Plain-text document sources
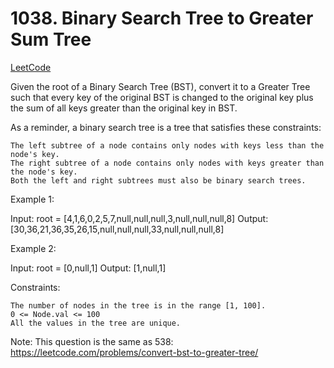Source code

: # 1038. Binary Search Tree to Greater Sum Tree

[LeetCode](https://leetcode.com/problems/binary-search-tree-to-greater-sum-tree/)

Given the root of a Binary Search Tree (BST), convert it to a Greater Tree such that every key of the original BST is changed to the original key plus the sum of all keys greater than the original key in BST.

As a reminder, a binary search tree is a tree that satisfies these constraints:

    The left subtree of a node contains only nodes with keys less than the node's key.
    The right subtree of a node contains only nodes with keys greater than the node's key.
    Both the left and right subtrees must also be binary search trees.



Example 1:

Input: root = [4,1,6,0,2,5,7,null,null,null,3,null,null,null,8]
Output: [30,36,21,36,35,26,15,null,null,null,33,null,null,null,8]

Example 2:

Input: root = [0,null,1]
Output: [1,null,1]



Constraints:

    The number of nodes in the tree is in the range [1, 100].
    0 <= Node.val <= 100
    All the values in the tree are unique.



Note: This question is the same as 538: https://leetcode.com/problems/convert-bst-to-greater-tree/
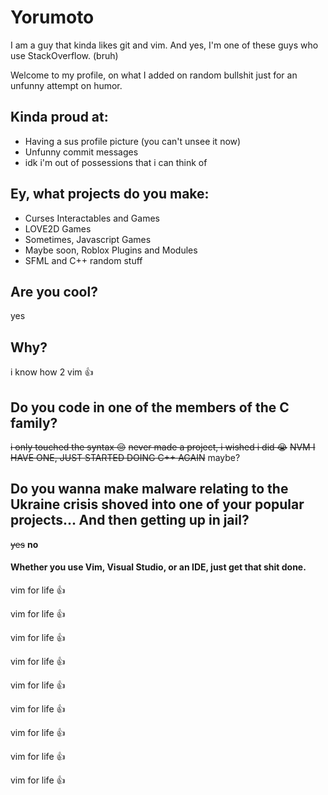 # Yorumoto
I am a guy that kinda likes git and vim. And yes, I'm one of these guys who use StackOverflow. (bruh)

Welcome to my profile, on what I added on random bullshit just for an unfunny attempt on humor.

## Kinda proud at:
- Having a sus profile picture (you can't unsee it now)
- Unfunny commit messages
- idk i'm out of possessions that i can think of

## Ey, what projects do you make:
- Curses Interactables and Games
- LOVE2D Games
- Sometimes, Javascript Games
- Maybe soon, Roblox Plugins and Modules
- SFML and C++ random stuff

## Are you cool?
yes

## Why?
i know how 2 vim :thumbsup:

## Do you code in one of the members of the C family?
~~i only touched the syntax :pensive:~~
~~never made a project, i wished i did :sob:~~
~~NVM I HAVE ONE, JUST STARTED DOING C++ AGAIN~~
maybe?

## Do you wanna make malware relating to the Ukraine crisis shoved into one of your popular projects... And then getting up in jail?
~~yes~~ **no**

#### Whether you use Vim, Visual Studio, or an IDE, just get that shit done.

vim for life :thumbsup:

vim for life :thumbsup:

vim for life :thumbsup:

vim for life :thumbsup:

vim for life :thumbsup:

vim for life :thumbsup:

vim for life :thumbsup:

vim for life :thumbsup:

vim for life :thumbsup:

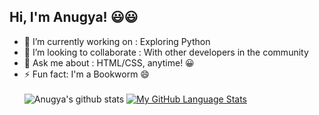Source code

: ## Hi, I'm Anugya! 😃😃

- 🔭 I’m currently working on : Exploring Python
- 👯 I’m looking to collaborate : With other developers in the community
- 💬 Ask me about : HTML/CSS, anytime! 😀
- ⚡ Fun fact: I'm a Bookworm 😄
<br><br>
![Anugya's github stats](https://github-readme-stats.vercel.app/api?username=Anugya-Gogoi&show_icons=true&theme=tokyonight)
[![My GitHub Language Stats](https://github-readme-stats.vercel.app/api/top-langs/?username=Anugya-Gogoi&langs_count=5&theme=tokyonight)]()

* * *

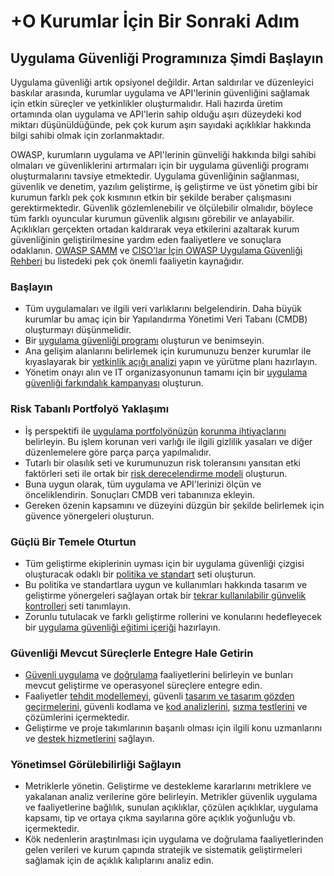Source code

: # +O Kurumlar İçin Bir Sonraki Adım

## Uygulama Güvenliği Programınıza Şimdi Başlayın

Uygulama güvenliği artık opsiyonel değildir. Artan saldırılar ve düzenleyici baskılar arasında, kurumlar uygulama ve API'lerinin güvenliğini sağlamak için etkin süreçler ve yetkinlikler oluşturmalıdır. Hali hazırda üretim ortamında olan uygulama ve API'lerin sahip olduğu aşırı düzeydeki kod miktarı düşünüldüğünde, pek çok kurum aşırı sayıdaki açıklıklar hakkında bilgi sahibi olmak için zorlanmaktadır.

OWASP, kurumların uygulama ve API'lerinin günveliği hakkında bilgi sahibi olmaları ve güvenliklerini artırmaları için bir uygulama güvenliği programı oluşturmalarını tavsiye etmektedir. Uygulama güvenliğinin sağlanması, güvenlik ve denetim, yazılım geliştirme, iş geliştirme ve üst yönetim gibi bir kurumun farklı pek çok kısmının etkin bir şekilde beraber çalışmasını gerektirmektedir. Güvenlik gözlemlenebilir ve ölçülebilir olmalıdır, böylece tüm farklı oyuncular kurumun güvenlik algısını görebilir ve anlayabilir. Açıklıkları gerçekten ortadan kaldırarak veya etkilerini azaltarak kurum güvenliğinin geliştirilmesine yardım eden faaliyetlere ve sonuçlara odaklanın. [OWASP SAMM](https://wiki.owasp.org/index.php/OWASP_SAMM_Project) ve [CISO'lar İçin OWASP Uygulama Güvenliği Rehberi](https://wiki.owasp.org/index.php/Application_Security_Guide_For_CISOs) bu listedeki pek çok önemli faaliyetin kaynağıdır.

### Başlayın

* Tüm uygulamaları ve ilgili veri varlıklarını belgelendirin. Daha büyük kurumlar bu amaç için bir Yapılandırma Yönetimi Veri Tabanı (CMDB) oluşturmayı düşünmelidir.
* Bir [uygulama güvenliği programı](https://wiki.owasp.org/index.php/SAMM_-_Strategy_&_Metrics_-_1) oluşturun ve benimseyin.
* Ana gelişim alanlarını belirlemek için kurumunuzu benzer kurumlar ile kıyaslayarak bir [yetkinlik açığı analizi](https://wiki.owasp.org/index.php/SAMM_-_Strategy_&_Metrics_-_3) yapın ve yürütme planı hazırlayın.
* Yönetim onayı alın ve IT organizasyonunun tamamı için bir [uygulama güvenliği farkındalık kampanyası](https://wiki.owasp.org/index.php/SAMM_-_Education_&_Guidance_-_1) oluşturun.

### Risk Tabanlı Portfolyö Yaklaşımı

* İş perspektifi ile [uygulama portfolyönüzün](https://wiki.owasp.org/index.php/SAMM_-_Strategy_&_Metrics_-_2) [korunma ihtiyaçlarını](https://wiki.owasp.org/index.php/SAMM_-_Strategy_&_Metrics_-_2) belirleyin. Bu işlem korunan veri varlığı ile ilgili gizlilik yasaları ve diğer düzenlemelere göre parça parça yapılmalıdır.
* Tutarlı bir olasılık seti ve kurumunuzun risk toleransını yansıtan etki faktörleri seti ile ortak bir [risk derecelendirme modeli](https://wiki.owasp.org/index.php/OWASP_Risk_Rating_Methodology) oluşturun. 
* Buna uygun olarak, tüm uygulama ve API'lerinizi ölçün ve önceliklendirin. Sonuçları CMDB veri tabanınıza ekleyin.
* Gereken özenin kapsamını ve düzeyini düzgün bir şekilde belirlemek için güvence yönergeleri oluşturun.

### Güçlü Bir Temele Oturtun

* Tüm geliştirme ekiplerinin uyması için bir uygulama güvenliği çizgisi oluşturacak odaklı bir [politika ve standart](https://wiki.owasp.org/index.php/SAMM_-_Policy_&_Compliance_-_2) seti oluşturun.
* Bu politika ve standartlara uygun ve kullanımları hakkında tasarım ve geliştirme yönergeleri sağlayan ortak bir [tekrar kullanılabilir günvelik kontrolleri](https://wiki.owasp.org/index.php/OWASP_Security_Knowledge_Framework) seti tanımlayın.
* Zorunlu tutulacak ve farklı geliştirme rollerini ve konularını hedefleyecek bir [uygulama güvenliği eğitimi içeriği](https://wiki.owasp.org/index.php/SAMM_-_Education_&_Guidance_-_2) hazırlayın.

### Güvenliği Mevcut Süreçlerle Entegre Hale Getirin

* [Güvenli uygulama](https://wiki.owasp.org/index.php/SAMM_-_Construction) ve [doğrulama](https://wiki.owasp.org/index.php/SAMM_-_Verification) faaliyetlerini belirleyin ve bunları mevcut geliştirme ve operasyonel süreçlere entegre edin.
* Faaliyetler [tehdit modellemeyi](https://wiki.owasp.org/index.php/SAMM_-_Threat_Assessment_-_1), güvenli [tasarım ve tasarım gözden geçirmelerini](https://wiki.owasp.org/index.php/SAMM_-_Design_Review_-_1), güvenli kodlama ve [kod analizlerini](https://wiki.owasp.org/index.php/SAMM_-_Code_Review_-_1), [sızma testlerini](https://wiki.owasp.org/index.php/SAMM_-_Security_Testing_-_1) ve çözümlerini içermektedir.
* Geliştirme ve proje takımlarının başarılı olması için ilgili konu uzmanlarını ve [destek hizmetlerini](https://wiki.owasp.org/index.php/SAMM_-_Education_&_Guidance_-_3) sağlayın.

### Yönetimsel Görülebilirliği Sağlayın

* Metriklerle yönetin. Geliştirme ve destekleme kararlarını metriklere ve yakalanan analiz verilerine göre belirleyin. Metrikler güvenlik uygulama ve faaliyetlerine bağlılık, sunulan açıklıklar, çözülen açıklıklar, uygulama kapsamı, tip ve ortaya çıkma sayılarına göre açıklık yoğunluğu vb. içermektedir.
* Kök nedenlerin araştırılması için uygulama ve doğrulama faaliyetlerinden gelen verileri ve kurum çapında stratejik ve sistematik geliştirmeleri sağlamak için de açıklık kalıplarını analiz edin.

### About this exercise
Transcribe the lines above exactly, beginning at the one with "Output: [1,null,1]" and ending at the one with "- Curses Interactables and Games". Include both; exclude the pictures.

### Output of the task
Output: [1,null,1]



Constraints:

    The number of nodes in the tree is in the range [1, 100].
    0 <= Node.val <= 100
    All the values in the tree are unique.



Note: This question is the same as 538: https://leetcode.com/problems/convert-bst-to-greater-tree/
 # Yorumoto
I am a guy that kinda likes git and vim. And yes, I'm one of these guys who use StackOverflow. (bruh)

Welcome to my profile, on what I added on random bullshit just for an unfunny attempt on humor.

## Kinda proud at:
- Having a sus profile picture (you can't unsee it now)
- Unfunny commit messages
- idk i'm out of possessions that i can think of

## Ey, what projects do you make:
- Curses Interactables and Games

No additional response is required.